Dataset entries
_ _ _ _ _

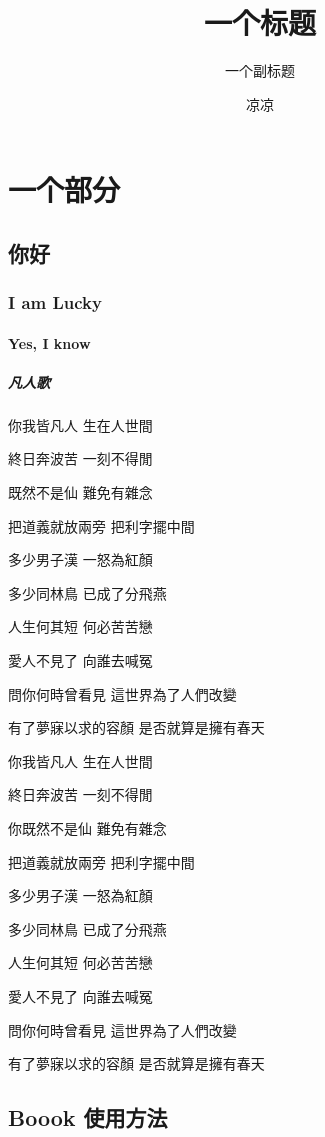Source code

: \documentclass[geomode=digital, code=minted]{boook}
\title{一个标题}
\subtitle{一个副标题}
\author{凉凉}
\begin{document}
\maketitle
\tableofcontents

\part{一个部分}
\chapter{你好}
\section{I am Lucky}
\subsection{Yes, I know}
\subsubsection{凡人歌}
你我皆凡人 生在人世間

終日奔波苦 一刻不得閒

既然不是仙 難免有雜念

把道義就放兩旁 把利字擺中間

多少男子漢 一怒為紅顏

多少同林鳥 已成了分飛燕

人生何其短 何必苦苦戀

愛人不見了 向誰去喊冤

問你何時曾看見 這世界為了人們改變

有了夢寐以求的容顏 是否就算是擁有春天

你我皆凡人 生在人世間

終日奔波苦 一刻不得閒

你既然不是仙 難免有雜念

把道義就放兩旁 把利字擺中間

多少男子漢 一怒為紅顏

多少同林鳥 已成了分飛燕

人生何其短 何必苦苦戀

愛人不見了 向誰去喊冤

問你何時曾看見 這世界為了人們改變

有了夢寐以求的容顏 是否就算是擁有春天

\appendix

\chapter{Boook 使用方法}
\end{document}

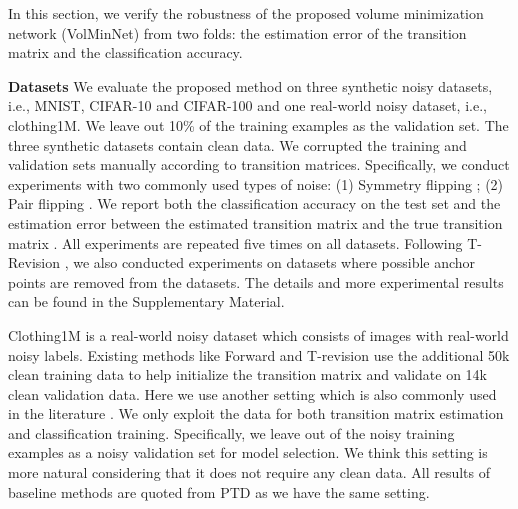 \documentclass{article}
\begin{document}
In this section, we verify the robustness of the proposed volume minimization network (VolMinNet) from two folds: the estimation error of the transition matrix and the classification accuracy.

\textbf{Datasets} We evaluate the proposed method on three synthetic noisy datasets, i.e.,
MNIST, CIFAR-10 and CIFAR-100 and one real-world noisy dataset, i.e., clothing1M. We leave out 10\% of the training examples as the validation set. The three synthetic datasets contain clean data. We corrupted the training and validation sets manually according to transition matrices. Specifically, we conduct experiments with two commonly used types of noise: (1) Symmetry flipping \cite{patrini2017making}; (2) Pair flipping  \cite{han2018co}. We report both the classification accuracy on the test set and the estimation error between the estimated transition matrix  and the true transition matrix . All experiments are repeated five times on all datasets. Following T-Revision \cite{xia2019anchor}, we also conducted experiments on datasets where possible anchor points are removed from the datasets. The details and more experimental results can be found in the Supplementary Material.



Clothing1M is a real-world noisy dataset which consists of  images with real-world noisy labels. Existing methods like Forward \cite{patrini2017making} and T-revision \cite{xia2019anchor} use the additional 50k clean training data to help initialize the transition matrix and validate on 14k clean validation data. Here we use another setting which is also commonly used in the literature \cite{xia2020part}. We only exploit the  data for both transition matrix estimation and classification training. Specifically, we leave out  of the noisy training examples as a noisy validation set for model selection. We think this setting is more natural considering that it does not require any clean data. All results of baseline methods are quoted from PTD \cite{xia2020part} as we have the same setting. 
\end{document}
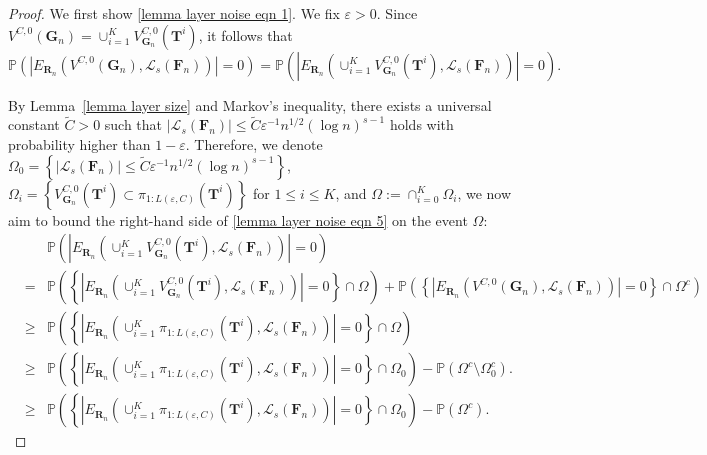 \documentclass[twoside,11pt]{article}
\theoremstyle{remark}
\begin{document}
\begin{proof}
We first show \eqref{lemma layer noise eqn 1}. We fix $\varepsilon > 0$. 
Since $V^{C,0}\left(\boldsymbol{G}_{n}\right)=\cup_{i=1}^K V^{C,0}_{\boldsymbol{G}_n}\left(\boldsymbol{T}^i\right)$, it follows that 
%
\begin{equation}
\label{lemma layer noise eqn 5}
\mathbb{P}\left(\left|E_{\boldsymbol{R}_n}\left(V^{C,0}\left(\boldsymbol{G}_n\right), \mathcal{L}_s\left(\boldsymbol{F}_n\right)\right)\right|=0\right)=\mathbb{P}\left(\left|E_{\boldsymbol{R}_n}\left(\cup_{i=1}^K V^{C,0}_{\boldsymbol{G}_n}\left(\boldsymbol{T}^i\right), \mathcal{L}_s\left(\boldsymbol{F}_n\right)\right)\right|=0\right). 
\end{equation}
%

By Lemma~\ref{lemma layer size} and Markov's inequality, there exists a universal constant $\tilde{C} > 0$ such that $\left|\mathcal{L}_s\left(\boldsymbol{F}_n\right)\right|\le \tilde{C} \varepsilon^{-1} n^{1/2}\left(\log n\right)^{s-1}$ holds with probability higher than $1-\varepsilon$.
Therefore, we denote $\Omega_0=\left\{\left|\mathcal{L}_s\left(\boldsymbol{F}_n\right)\right|\le \tilde{C} \varepsilon^{-1} n^{1/2}\left(\log n\right)^{s-1}\right\}$, $\Omega_i=\left\{ V^{C,0}_{\boldsymbol{G}_n}\left(\boldsymbol{T}^i\right)\subset\pi_{1:{L\left(\varepsilon, C\right)}}\left(\boldsymbol{T}^i\right)\right\}$ for $1\le i\le K$, and $\Omega:=\cap_{i=0}^K \Omega_i$, we now aim to bound the right-hand side of \eqref{lemma layer noise eqn 5}  on the event $\Omega$:
%
\begingroup
\begin{eqnarray}
\label{lemma layer noise eqn 6}
\nonumber
&&\mathbb{P}\left(\left|E_{\boldsymbol{R}_n}\left(\cup_{i=1}^K V^{C,0}_{\boldsymbol{G}_n}\left(\boldsymbol{T}^i\right),\mathcal{L}_s\left(\boldsymbol{F}_n\right)\right)\right|=0\right)\\
\nonumber
&=&
\mathbb{P}\left(\left\{\left|E_{\boldsymbol{R}_n}\left(\cup_{i=1}^K V^{C,0}_{\boldsymbol{G}_n}\left(\boldsymbol{T}^i\right),\mathcal{L}_s\left(\boldsymbol{F}_n\right)\right)\right|=0\right\}\cap \Omega\right)+
\mathbb{P}\left(\left\{\left|E_{\boldsymbol{R}_n}\left(V^{C,0}\left(\boldsymbol{G}_n\right),\mathcal{L}_s\left(\boldsymbol{F}_n\right)\right)\right|=0\right\}\cap \Omega^c\right)\\
\nonumber
&\geq& \mathbb{P}\left(\left\{\left|E_{\boldsymbol{R}_n}\left(\cup_{i=1}^K \pi_{1:L\left(\varepsilon,C\right)}\left(\boldsymbol{T}^i\right),\mathcal{L}_s\left(\boldsymbol{F}_n\right)\right)\right|=0\right\}\cap \Omega\right)\\
\nonumber
&\geq & \mathbb{P}\left(\left\{\left|E_{\boldsymbol{R}_n}\left(\cup_{i=1}^K \pi_{1:L\left(\varepsilon,C\right)}\left(\boldsymbol{T}^i\right),\mathcal{L}_s\left(\boldsymbol{F}_n\right)\right)\right|=0\right\}\cap \Omega_0 \right)-\mathbb{P}\left(\Omega^c\setminus\Omega_0^c\right).
\\
&\geq & \mathbb{P}\left(\left\{\left|E_{\boldsymbol{R}_n}\left(\cup_{i=1}^K \pi_{1:L\left(\varepsilon,C\right)}\left(\boldsymbol{T}^i\right),\mathcal{L}_s\left(\boldsymbol{F}_n\right)\right)\right|=0\right\}\cap \Omega_0 \right)-\mathbb{P}\left(\Omega^c\right).
\end{eqnarray}
\endgroup
%


\end{proof}
\end{document}
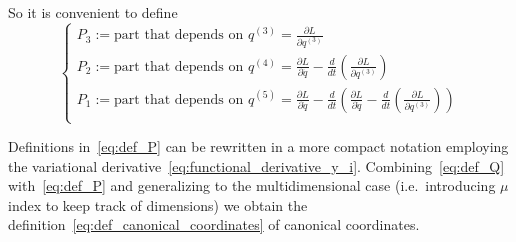 So it is convenient to define
\begin{equation}\label{eq:def_P}
  \begin{cases}
    P_3 := \text{part that depends on } q^{(3)}
         = \frac{\partial L}{\partial q^{(3)}} \\
    P_2 := \text{part that depends on } q^{(4)}
         = \frac{\partial L}{\partial \ddot{q}} -
           \frac{d}{dt} \left(
             \frac{\partial L}{\partial q^{(3)}}
           \right) \\
    P_1 := \text{part that depends on } q^{(5)}
         = \frac{\partial L}{\partial \dot{q}} -
           \frac{d}{dt} \left(
             \frac{\partial L}{\partial \ddot{q}} -
             \frac{d}{dt} \left(
               \frac{\partial L}{\partial q^{(3)}}
              \right)
            \right) \\
  \end{cases}
\end{equation}

Definitions in~\eqref{eq:def_P} can be rewritten in a more compact notation
employing the variational derivative~\eqref{eq:functional_derivative_y_i}.
Combining~\eqref{eq:def_Q} with~\eqref{eq:def_P} and generalizing to the
multidimensional case (i.e.\ introducing $\mu$ index to keep track of
dimensions) we obtain the definition~\eqref{eq:def_canonical_coordinates} of
canonical coordinates.
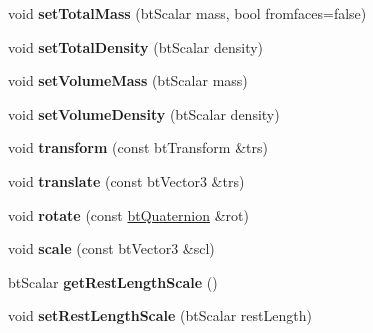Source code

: \begin{DoxyCompactItemize}
\item 
\hypertarget{classbt_soft_body_ad7fa51cdee5753af58c3d7cf5c15330f}{void {\bfseries set\+Total\+Mass} (bt\+Scalar mass, bool fromfaces=false)}\label{classbt_soft_body_ad7fa51cdee5753af58c3d7cf5c15330f}

\item 
\hypertarget{classbt_soft_body_a6018d917b0eee5dc61c4d5cc66a6ceb2}{void {\bfseries set\+Total\+Density} (bt\+Scalar density)}\label{classbt_soft_body_a6018d917b0eee5dc61c4d5cc66a6ceb2}

\item 
\hypertarget{classbt_soft_body_a65a3db52b7fe9c869cb85577d292833d}{void {\bfseries set\+Volume\+Mass} (bt\+Scalar mass)}\label{classbt_soft_body_a65a3db52b7fe9c869cb85577d292833d}

\item 
\hypertarget{classbt_soft_body_a79bfb08e24aa77bdd08db4ee7853b544}{void {\bfseries set\+Volume\+Density} (bt\+Scalar density)}\label{classbt_soft_body_a79bfb08e24aa77bdd08db4ee7853b544}

\item 
\hypertarget{classbt_soft_body_a7ab01480d2dcebf21db52e65d0d8b891}{void {\bfseries transform} (const bt\+Transform \&trs)}\label{classbt_soft_body_a7ab01480d2dcebf21db52e65d0d8b891}

\item 
\hypertarget{classbt_soft_body_af412dc4d210f98a36a14b2d17d80e00e}{void {\bfseries translate} (const bt\+Vector3 \&trs)}\label{classbt_soft_body_af412dc4d210f98a36a14b2d17d80e00e}

\item 
\hypertarget{classbt_soft_body_a45e297c3090eee78c3d539eadfa86a50}{void {\bfseries rotate} (const \hyperlink{classbt_quaternion}{bt\+Quaternion} \&rot)}\label{classbt_soft_body_a45e297c3090eee78c3d539eadfa86a50}

\item 
\hypertarget{classbt_soft_body_a2a6533511a6a6cbede9bacb5c9a5280c}{void {\bfseries scale} (const bt\+Vector3 \&scl)}\label{classbt_soft_body_a2a6533511a6a6cbede9bacb5c9a5280c}

\item 
\hypertarget{classbt_soft_body_acaa15e077df8edbac940db7f3f982965}{bt\+Scalar {\bfseries get\+Rest\+Length\+Scale} ()}\label{classbt_soft_body_acaa15e077df8edbac940db7f3f982965}

\item 
\hypertarget{classbt_soft_body_a3e1ada2e78146ba2414ac2581dd4f460}{void {\bfseries set\+Rest\+Length\+Scale} (bt\+Scalar rest\+Length)}\label{classbt_soft_body_a3e1ada2e78146ba2414ac2581dd4f460}


\end{DoxyCompactItemize}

_ _ _ _ _

§ **What the task requires**:
Your job is to copy out every line from the records above that has the word "partial".

§ **Exercise answer**:
         = \frac{\partial L}{\partial q^{(3)}} \\
         = \frac{\partial L}{\partial \ddot{q}} -
             \frac{\partial L}{\partial q^{(3)}}
         = \frac{\partial L}{\partial \dot{q}} -
             \frac{\partial L}{\partial \ddot{q}} -
               \frac{\partial L}{\partial q^{(3)}}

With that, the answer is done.